Pictures paired with source code:
++++++

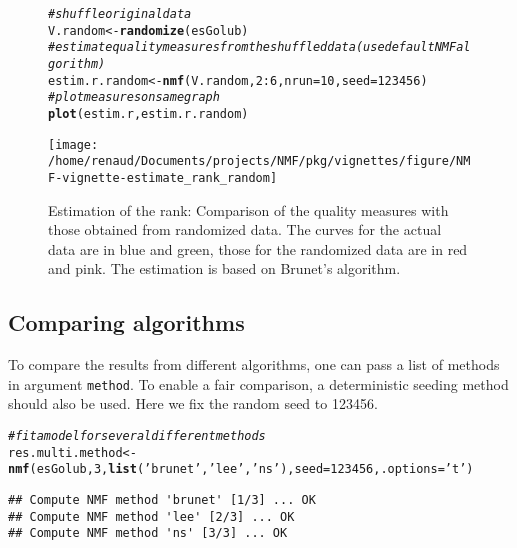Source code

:\documentclass[a4paper]{article}\usepackage[]{graphicx}\usepackage[]{color}
\makeatletter
\def\maxwidth{ %
  \ifdim\Gin@nat@width>\linewidth
    \linewidth
  \else
    \Gin@nat@width
  \fi
}
\newcommand{\hlnum}[1]{\textcolor[rgb]{0.686,0.059,0.569}{#1}}%
\newcommand{\hlstr}[1]{\textcolor[rgb]{0.192,0.494,0.8}{#1}}%
\newcommand{\hlcom}[1]{\textcolor[rgb]{0.678,0.584,0.686}{\textit{#1}}}%
\newcommand{\hlopt}[1]{\textcolor[rgb]{0,0,0}{#1}}%
\newcommand{\hlstd}[1]{\textcolor[rgb]{0.345,0.345,0.345}{#1}}%
\newcommand{\hlkwb}[1]{\textcolor[rgb]{0.69,0.353,0.396}{#1}}%
\newcommand{\hlkwc}[1]{\textcolor[rgb]{0.333,0.667,0.333}{#1}}%
\newcommand{\hlkwd}[1]{\textcolor[rgb]{0.737,0.353,0.396}{\textbf{#1}}}%
\newenvironment{kframe}{%
 \def\at@end@of@kframe{}%
 \ifinner\ifhmode%
  \def\at@end@of@kframe{\end{minipage}}%
  \begin{minipage}{\columnwidth}%
 \fi\fi%
 \def\FrameCommand##1{\hskip\@totalleftmargin \hskip-\fboxsep
 \colorbox{shadecolor}{##1}\hskip-\fboxsep
     \hskip-\linewidth \hskip-\@totalleftmargin \hskip\columnwidth}%
 \MakeFramed {\advance\hsize-\width
   \@totalleftmargin\z@ \linewidth\hsize
   \@setminipage}}%
 {\par\unskip\endMakeFramed%
 \at@end@of@kframe}
\newenvironment{knitrout}{}{} %
\let\code=\texttt
\makeatother
\begin{document}
\begin{figure}
\begin{knitrout}
\color{fgcolor}\begin{kframe}
\begin{alltt}
\hlcom{# shuffle original data}
\hlstd{V.random} \hlkwb{<-} \hlkwd{randomize}\hlstd{(esGolub)}
\hlcom{# estimate quality measures from the shuffled data (use default NMF algorithm)}
\hlstd{estim.r.random} \hlkwb{<-} \hlkwd{nmf}\hlstd{(V.random,} \hlnum{2}\hlopt{:}\hlnum{6}\hlstd{,} \hlkwc{nrun}\hlstd{=}\hlnum{10}\hlstd{,} \hlkwc{seed}\hlstd{=}\hlnum{123456}\hlstd{)}
\hlcom{# plot measures on same graph}
\hlkwd{plot}\hlstd{(estim.r, estim.r.random)}
\end{alltt}
\end{kframe}
\texttt{[image: /home/renaud/Documents/projects/NMF/pkg/vignettes/figure/NMF-vignette-estimate\_rank\_random]} 

\end{knitrout}
\caption{Estimation of the rank: Comparison of the quality measures with those obtained from randomized data. 
The curves for the actual data are in blue and green, those for the randomized data are in red and pink. 
The estimation is based on Brunet's algorithm.}
\label{fig:estim_all_rd}
\end{figure}

\subsection{Comparing algorithms}
To compare the results from different algorithms, one can pass a list of methods in argument \code{method}. 
To enable a fair comparison, a deterministic seeding method should also be used. 
Here we fix the random seed to 123456. 

\begin{knitrout}
\color{fgcolor}\begin{kframe}
\begin{alltt}
\hlcom{# fit a model for several different methods }
\hlstd{res.multi.method} \hlkwb{<-} \hlkwd{nmf}\hlstd{(esGolub,} \hlnum{3}\hlstd{,} \hlkwd{list}\hlstd{(}\hlstr{'brunet'}\hlstd{,} \hlstr{'lee'}\hlstd{,} \hlstr{'ns'}\hlstd{),} \hlkwc{seed}\hlstd{=}\hlnum{123456}\hlstd{,} \hlkwc{.options}\hlstd{=}\hlstr{'t'}\hlstd{)}
\end{alltt}
\begin{verbatim}
## Compute NMF method 'brunet' [1/3] ... OK
## Compute NMF method 'lee' [2/3] ... OK
## Compute NMF method 'ns' [3/3] ... OK
\end{verbatim}
\end{kframe}
\end{knitrout}
\end{document}
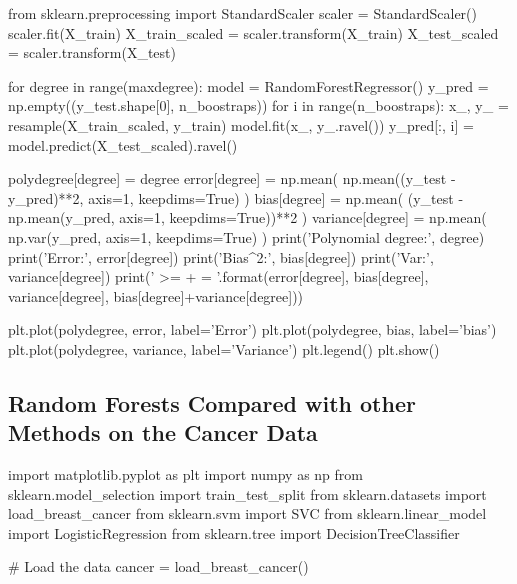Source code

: \documentclass[%
oneside,                 %
final,                   %
10pt]{article}
\begin{document}
from sklearn.preprocessing import StandardScaler
scaler = StandardScaler()
scaler.fit(X_train)
X_train_scaled = scaler.transform(X_train)
X_test_scaled = scaler.transform(X_test)

for degree in range(maxdegree):
    model = RandomForestRegressor()
    y_pred = np.empty((y_test.shape[0], n_boostraps))
    for i in range(n_boostraps):
        x_, y_ = resample(X_train_scaled, y_train)
        model.fit(x_, y_.ravel())
        y_pred[:, i] = model.predict(X_test_scaled).ravel()

    polydegree[degree] = degree
    error[degree] = np.mean( np.mean((y_test - y_pred)**2, axis=1, keepdims=True) )
    bias[degree] = np.mean( (y_test - np.mean(y_pred, axis=1, keepdims=True))**2 )
    variance[degree] = np.mean( np.var(y_pred, axis=1, keepdims=True) )
    print('Polynomial degree:', degree)
    print('Error:', error[degree])
    print('Bias^2:', bias[degree])
    print('Var:', variance[degree])
    print('{} >= {} + {} = {}'.format(error[degree], bias[degree], variance[degree], bias[degree]+variance[degree]))

plt.plot(polydegree, error, label='Error')
plt.plot(polydegree, bias, label='bias')
plt.plot(polydegree, variance, label='Variance')
plt.legend()
plt.show()



\epycod




\subsection{Random Forests Compared with other Methods on the Cancer Data}
\bpycod
import matplotlib.pyplot as plt
import numpy as np
from sklearn.model_selection import  train_test_split 
from sklearn.datasets import load_breast_cancer
from sklearn.svm import SVC
from sklearn.linear_model import LogisticRegression
from sklearn.tree import DecisionTreeClassifier

# Load the data
cancer = load_breast_cancer()
\end{document}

++++++

ACTIVITY. Filter the entries down to the lines with the word "label" in them.

WRITTEN RESPONSE.
\label{fig:estim_all_rd}
plt.plot(polydegree, error, label='Error')
plt.plot(polydegree, bias, label='bias')
plt.plot(polydegree, variance, label='Variance')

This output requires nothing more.